„Zegeningen klinken waar anders wonden werden geslagen”
Wekelijkse blik op de kerkelijke bladen, aangevuld met citaten uit de kerkelijke wereld.
Doorgeven
Je kunt stapels boeken bestuderen over de missionaire roeping van de kerk, maar soms stuit je op een paar regels die meteen raak zijn. Ze leggen iets bloot en raken je hart. Dat overkwam mij laatst.
_„Wij, zonder geld op reis gegaan
en zonder bundel uitgezonden
om te genezen waar wij konden,
te zegenen waar and’ren slaan,
te vroeg vertraagde onze voet,
wij hebben ons te warm genesteld
en een weerbarstig fort gemetseld
rondom een volk dat trekken moet.”_
Zo opent een gedicht van voor de oorlog. Henk van Randwijk, leraar, journalist, schrijver, dichter en later verzetsman, bracht het uit in 1934. Dat is de tijd van de crisisjaren met grote werkloosheid en armoede.
In zijn gedicht zie je het voor je: Christus stuurt Zijn leerlingen erop uit, de grote wereld in. Zonder geld, zonder bepakking. Het lijkt niet veel voor te stellen. En toch! Ze gaan! Met het Woord en gedragen door de Heilige Geest.
Wonder boven wonder: waar zij komen, verschijnen de tekenen van Gods Koninkrijk. Mensen worden genezen. Zegeningen klinken waar anders wonden werden geslagen. Het leven uit Christus verslindt de dood in al zijn vormen. Die beweging van het Koninkrijk moet verdergaan in deze wereld. Naar onze buurten en wijken. Naar landen overzee.
De vraag is of wij ons laten inschakelen in die beweging. Van Randwijk is bang van niet. Wij zijn aan het vertragen, zegt hij. Wij zitten er warmpjes bij. Wij hebben ons teruggetrokken in ons fort. De bubbels van onze kringen, families, gemeenten blijken taai. Hier zijn wij kerklid. Daar werknemer, scholier of student. Even verderop sporten we in een andere kliek.
Zijn we in al die stukjes leefwereld nog wel mensen uit één stuk? Komen we tot echte ontmoetingen waarin we doorzichtig zijn voor anderen? Zo doorzichtig dat zij in ons, leesbare brieven, de Geest van Christus herkennen? We moesten toch verder trekken, dichtte Van Randwijk? Verder reizen door deze wereld? Met dat unieke waaruit een christen leeft en wat hij te vertellen heeft?
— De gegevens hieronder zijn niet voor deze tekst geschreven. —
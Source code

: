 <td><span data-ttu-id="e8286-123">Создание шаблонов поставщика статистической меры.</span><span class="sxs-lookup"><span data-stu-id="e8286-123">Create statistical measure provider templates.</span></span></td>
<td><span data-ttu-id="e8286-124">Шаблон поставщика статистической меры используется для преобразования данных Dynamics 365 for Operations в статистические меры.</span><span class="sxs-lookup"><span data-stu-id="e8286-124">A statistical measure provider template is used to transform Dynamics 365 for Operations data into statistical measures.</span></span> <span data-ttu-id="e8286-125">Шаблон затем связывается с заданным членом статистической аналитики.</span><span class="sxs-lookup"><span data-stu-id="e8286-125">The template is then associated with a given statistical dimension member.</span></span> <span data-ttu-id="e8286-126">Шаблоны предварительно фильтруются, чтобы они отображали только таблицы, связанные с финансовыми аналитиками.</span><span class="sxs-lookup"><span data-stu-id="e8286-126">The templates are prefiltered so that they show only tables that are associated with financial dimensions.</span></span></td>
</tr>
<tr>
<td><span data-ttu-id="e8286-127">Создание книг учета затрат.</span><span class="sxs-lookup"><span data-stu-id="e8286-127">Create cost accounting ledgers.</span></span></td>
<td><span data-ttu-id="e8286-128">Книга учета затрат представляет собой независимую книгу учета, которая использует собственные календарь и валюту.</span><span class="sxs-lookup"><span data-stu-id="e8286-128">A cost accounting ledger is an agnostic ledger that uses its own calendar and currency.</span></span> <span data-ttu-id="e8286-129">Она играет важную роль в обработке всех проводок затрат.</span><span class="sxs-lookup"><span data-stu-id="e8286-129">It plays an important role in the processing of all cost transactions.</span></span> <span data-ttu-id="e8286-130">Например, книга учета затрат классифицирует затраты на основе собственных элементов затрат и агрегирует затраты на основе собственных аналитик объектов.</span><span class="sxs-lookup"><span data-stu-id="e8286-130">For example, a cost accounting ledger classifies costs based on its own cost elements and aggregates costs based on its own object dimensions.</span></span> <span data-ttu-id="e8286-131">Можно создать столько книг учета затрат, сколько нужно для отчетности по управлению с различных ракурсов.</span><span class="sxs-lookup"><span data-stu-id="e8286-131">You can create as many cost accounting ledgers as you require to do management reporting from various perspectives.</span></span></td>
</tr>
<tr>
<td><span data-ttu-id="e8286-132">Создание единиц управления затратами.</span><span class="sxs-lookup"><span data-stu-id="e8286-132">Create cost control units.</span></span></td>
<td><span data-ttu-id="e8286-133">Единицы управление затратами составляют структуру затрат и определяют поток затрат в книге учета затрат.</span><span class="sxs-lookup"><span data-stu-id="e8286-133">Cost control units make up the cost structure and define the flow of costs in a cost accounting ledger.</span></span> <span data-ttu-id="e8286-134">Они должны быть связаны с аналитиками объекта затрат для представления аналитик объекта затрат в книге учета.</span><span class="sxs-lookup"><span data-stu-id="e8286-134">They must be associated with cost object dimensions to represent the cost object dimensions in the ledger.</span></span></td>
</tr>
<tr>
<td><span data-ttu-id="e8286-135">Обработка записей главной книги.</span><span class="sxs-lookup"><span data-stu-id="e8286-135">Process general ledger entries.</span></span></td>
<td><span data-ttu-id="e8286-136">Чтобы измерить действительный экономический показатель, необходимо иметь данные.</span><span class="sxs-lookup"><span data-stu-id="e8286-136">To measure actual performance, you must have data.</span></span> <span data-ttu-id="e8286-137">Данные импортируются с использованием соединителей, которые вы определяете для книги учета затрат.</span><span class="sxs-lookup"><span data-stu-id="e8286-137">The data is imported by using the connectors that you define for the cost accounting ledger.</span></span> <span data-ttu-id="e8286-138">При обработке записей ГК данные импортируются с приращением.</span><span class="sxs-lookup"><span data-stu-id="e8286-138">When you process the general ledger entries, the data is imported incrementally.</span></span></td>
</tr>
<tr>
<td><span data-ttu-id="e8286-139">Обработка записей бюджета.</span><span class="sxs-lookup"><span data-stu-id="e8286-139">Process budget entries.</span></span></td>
Dat reizen gebeurt zonder creditcard of backpack. Je bent dan afhankelijk. Afhankelijk van God en vriendelijke mensen, die geven wat je nodig hebt. Zo leven vormt je. Het maakt dat je scherp ziet dat je het Koninkrijk niet kunt brengen. Wij hebben niets in handen. Maar we zijn wel een instrument in Góds handen.
Misschien is dat wel het grootste probleem van westerse christenen. Dat zij er warmpjes bij zitten. En ook mijn leven is misschien wel te veel gericht op comfort. Staat er nog wel iets op het spel? Of zitten we onze tijd uit in ons aardse paradijsje in verwachting van de hemel? Tenminste, dat hopen we dan maar…
Zo kan het niet! Zo lauw, zo passief. De Meester roept! Om verder te trekken, „te zegenen waar and’ren slaan”.
Missionair consulent Peter L.D. Visser schrijft in Doorgeven, zendings- en evangelisatieblad van de Christelijke Gereformeerde Kerken, over de missionaire roeping van de kerk.